Having been a fan of Mark Russinovich's for some time now, I always look forward to new editions of the Windows Internals book. I own the fourth and fifth editions, and a week ago I purchased the sixth edition, which is now released in two parts. Part 1 is the subject of this review.
Since I also own the fifth edition of this work, I was able to review both editions side-by-side and the differences are not significant. The sixth edition expands a little more on some topics, but IMHO there is not a whole lot of new information considering the incremental nature of the upgrade from Windows 6.0 to 6.1, and the minor differences between the Windows 6.0 (Vista and Server 2008) and Windows 6.1 (Windows 7 and Server 2008 R2) kernels.

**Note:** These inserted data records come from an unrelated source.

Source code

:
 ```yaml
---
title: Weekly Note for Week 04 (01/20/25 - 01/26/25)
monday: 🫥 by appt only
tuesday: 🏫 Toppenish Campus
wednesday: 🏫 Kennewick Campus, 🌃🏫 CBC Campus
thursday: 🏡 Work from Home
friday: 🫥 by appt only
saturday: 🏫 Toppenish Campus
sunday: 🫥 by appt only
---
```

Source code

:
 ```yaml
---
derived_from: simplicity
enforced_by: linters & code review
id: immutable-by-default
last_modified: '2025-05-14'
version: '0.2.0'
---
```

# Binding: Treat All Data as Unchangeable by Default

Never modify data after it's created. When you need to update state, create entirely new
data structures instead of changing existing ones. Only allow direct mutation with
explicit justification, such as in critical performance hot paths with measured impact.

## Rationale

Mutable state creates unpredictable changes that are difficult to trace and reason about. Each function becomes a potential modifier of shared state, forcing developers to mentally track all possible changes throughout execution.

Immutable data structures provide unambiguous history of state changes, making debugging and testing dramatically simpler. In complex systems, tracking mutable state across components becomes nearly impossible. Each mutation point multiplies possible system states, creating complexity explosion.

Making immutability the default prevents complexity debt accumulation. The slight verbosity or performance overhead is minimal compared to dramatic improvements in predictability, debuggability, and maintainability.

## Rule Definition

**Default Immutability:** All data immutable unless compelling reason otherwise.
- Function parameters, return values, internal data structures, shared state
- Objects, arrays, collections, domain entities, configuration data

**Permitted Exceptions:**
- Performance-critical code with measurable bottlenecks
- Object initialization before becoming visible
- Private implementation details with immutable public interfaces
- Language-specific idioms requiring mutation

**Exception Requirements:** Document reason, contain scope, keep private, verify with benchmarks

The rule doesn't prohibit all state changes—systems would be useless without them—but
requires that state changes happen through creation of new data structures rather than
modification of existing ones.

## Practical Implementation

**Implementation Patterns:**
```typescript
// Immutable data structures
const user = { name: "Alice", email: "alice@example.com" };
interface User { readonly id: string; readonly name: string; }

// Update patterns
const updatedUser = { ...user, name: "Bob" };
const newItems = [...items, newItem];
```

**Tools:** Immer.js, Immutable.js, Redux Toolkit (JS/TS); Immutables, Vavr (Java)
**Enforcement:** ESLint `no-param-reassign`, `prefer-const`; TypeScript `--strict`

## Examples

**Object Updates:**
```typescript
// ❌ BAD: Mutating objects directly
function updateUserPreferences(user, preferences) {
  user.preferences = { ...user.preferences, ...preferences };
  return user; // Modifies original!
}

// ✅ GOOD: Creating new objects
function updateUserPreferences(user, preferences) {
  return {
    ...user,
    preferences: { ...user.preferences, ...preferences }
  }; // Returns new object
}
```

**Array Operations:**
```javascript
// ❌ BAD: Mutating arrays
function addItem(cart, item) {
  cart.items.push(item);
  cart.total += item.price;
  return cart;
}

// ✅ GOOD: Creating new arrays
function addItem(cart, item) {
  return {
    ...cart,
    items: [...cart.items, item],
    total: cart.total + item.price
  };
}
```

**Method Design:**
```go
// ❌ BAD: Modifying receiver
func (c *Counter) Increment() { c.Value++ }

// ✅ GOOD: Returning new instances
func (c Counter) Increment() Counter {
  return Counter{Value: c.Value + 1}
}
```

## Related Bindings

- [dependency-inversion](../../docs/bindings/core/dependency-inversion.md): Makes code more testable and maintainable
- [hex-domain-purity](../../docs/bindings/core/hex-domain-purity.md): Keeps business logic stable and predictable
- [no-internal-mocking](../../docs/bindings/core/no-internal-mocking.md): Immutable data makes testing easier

Part 1 prepares the reader by explaining basic concepts and giving an overview of Windows system architecture. It then addresses System Mechanisms, such as Trap Dispatching and the Image Loader, and Management Mechanisms, such as the Registry, and Windows Services. It then deals with Processes, Threads and Jobs in detail, before concluding with treatments of Security, and finally Networking. Additionally, to enhance understanding, explanations are bolstered by practical, hands-on experiments.
Part 2, however, contains some of my favorite topics, but this volume won't be available until later this fall. These topics include Input/Output, Storage Management, Memory Management, File Systems, and the Startup and Shutdown Process. I guess I will have to wait for the release of Part 2 to review these.
As far as ratings go, I give this sixth edition of Windows Internals the same five-star rating as its predecessor. Although not a ground-breaking work, it is a well-researched and well-presented technical reference, worthy of the highest commendation. However, my issue is not with the technical merits of this reference, but with the protracted nature of its release, and its subsequent release in two parts, likely half a year apart.
Considering that Windows 7 and Server 2008 R2 are only incremental upgrades to Windows Vista and Server 2008, and much of the fifth edition of Windows Internals applies to the current versions of these operating systems as well, I am baffled by the length of time it is taking to complete the sixth edition.
The only thing I can speculate is that Russinovich's new career as a successful novelist (with his second novel due out in September) leaves him little time to complete this current project.
Maybe it might be time to consider reducing the scope of the Windows Internals books to something less ambitious so they can be released in a timelier manner. Because, let's face it, by the time Part 2 of this book is released, Windows 8 will already be upon us, and then this work, no matter how authoritative, will have markedly less significance. Nevertheless, this book is still recommended.